### SUPPLIED MATERIAL
_ _ _ _
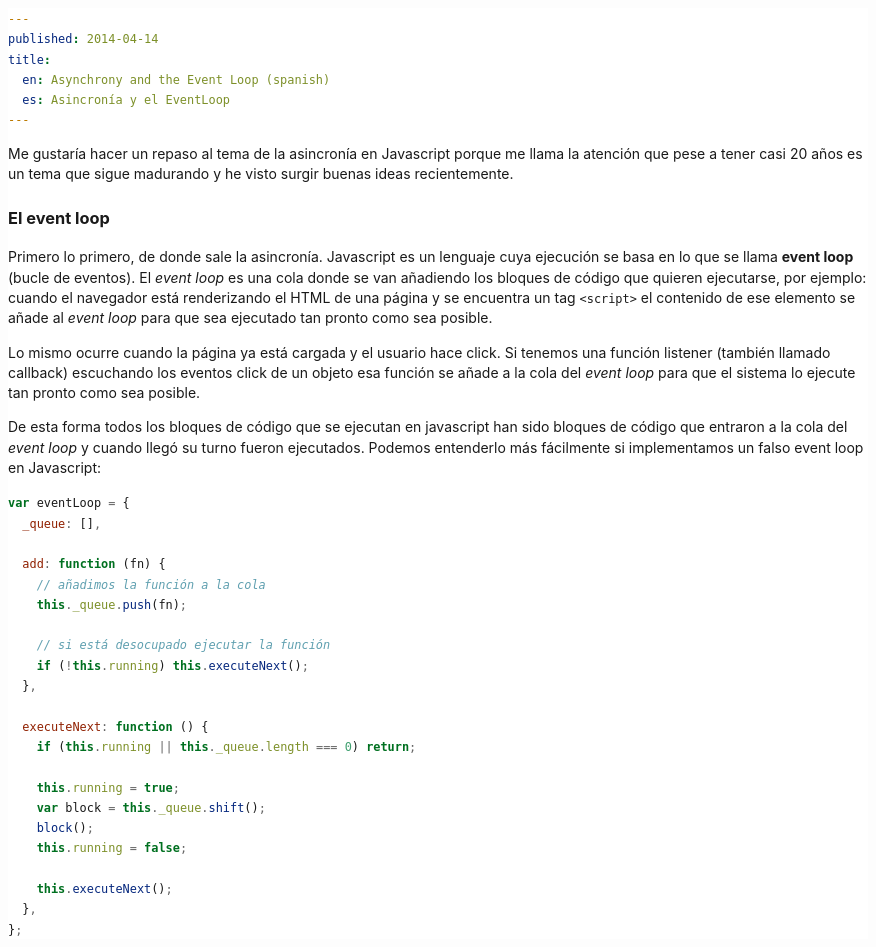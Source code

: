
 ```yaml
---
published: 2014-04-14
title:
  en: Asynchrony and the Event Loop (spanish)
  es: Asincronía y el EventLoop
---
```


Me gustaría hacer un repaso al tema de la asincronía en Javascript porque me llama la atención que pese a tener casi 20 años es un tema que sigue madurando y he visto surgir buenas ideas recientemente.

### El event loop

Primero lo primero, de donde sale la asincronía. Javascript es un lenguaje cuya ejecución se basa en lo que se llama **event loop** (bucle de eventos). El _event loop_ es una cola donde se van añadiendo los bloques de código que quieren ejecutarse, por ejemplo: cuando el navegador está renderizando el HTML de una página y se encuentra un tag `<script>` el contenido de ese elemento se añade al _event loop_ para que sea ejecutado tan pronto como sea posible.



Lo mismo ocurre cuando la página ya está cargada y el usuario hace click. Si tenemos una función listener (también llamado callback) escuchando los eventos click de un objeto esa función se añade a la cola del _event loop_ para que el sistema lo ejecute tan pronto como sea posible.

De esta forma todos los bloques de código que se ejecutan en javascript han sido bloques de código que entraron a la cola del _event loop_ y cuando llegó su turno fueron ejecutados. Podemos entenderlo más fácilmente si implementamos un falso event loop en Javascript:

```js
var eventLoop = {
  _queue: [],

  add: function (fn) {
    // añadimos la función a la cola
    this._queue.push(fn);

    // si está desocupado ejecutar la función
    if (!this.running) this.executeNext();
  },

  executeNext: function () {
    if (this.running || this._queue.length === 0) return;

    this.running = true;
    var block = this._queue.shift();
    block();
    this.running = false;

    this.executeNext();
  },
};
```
_ _ _ _
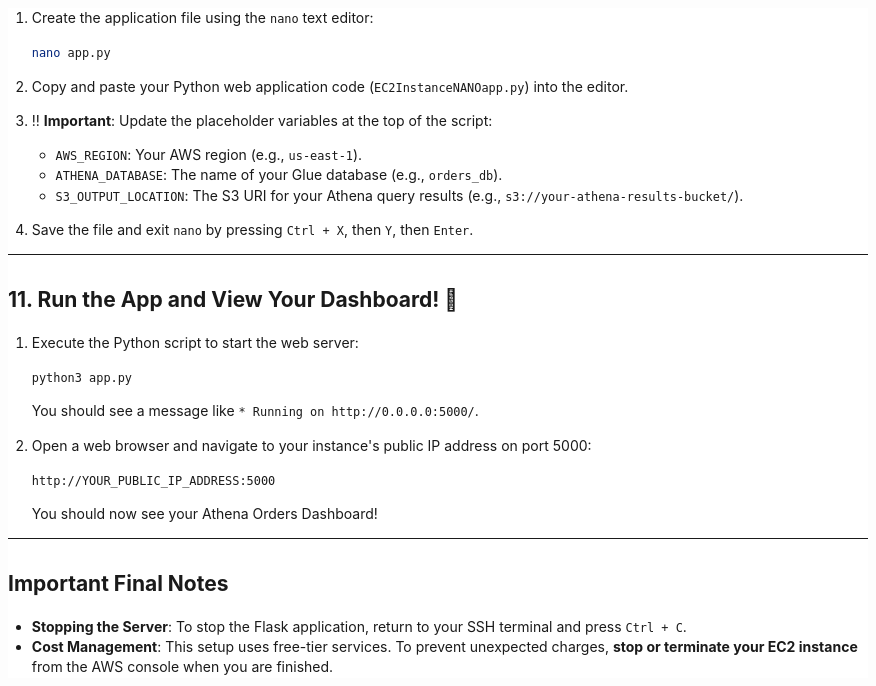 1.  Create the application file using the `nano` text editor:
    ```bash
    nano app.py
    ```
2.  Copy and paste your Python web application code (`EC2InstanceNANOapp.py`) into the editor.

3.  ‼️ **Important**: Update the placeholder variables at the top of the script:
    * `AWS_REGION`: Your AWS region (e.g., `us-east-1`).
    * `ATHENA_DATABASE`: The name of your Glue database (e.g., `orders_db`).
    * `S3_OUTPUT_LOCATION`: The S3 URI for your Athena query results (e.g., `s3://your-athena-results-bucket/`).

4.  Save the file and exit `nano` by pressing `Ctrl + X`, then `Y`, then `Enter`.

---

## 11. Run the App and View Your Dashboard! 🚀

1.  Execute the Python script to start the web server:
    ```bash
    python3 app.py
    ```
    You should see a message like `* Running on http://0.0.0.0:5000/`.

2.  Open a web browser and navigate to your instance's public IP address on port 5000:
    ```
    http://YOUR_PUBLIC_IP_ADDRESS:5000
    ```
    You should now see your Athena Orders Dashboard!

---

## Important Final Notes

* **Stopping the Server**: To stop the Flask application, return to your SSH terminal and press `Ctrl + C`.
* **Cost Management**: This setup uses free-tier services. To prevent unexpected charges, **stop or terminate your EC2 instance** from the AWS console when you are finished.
_ _ _ _
### THE TASK
Word for word, write out the lines above running from the one with "Source code" up to and including the one with "### El event loop". Drop any picture.

### RESPONSE FOR THIS EXERCISE
Source code

:
 ```yaml
---
published: 2014-04-14
title:
  en: Asynchrony and the Event Loop (spanish)
  es: Asincronía y el EventLoop
---
```


Me gustaría hacer un repaso al tema de la asincronía en Javascript porque me llama la atención que pese a tener casi 20 años es un tema que sigue madurando y he visto surgir buenas ideas recientemente.

### El event loop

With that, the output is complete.